◆ **HOW TO COMPLETE THIS TASK**
Exactly as they appear, reproduce the lines from the one holding "The success of" through the last line of the material below.

◆ **DATA FOR REVIEW**
☆ ☆ ☆ ☆ ☆ ☆ ☆
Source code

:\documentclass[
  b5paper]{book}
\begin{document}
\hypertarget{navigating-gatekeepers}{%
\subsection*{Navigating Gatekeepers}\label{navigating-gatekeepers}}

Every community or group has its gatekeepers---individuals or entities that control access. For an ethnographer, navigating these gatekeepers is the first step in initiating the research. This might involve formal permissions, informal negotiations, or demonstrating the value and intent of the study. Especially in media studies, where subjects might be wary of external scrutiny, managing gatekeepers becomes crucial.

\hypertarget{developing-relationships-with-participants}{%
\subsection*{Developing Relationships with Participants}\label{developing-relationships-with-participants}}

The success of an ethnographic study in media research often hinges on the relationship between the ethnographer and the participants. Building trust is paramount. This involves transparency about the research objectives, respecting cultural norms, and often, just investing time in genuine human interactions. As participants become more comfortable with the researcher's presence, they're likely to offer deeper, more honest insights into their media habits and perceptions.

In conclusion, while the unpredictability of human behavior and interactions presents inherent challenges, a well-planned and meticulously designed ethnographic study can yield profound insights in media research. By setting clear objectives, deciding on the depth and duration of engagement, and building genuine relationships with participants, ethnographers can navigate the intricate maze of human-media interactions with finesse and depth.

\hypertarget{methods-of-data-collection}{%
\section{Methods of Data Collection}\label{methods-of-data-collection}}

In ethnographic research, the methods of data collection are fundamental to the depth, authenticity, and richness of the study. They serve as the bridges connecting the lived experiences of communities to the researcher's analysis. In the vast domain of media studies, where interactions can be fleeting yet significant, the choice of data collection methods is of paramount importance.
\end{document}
☆ ☆ ☆ ☆ ☆ ☆ ☆
◆ **EXERCISE RESULT**
The success of an ethnographic study in media research often hinges on the relationship between the ethnographer and the participants. Building trust is paramount. This involves transparency about the research objectives, respecting cultural norms, and often, just investing time in genuine human interactions. As participants become more comfortable with the researcher's presence, they're likely to offer deeper, more honest insights into their media habits and perceptions.

In conclusion, while the unpredictability of human behavior and interactions presents inherent challenges, a well-planned and meticulously designed ethnographic study can yield profound insights in media research. By setting clear objectives, deciding on the depth and duration of engagement, and building genuine relationships with participants, ethnographers can navigate the intricate maze of human-media interactions with finesse and depth.

\hypertarget{methods-of-data-collection}{%
\section{Methods of Data Collection}\label{methods-of-data-collection}}

In ethnographic research, the methods of data collection are fundamental to the depth, authenticity, and richness of the study. They serve as the bridges connecting the lived experiences of communities to the researcher's analysis. In the vast domain of media studies, where interactions can be fleeting yet significant, the choice of data collection methods is of paramount importance.
\end{document}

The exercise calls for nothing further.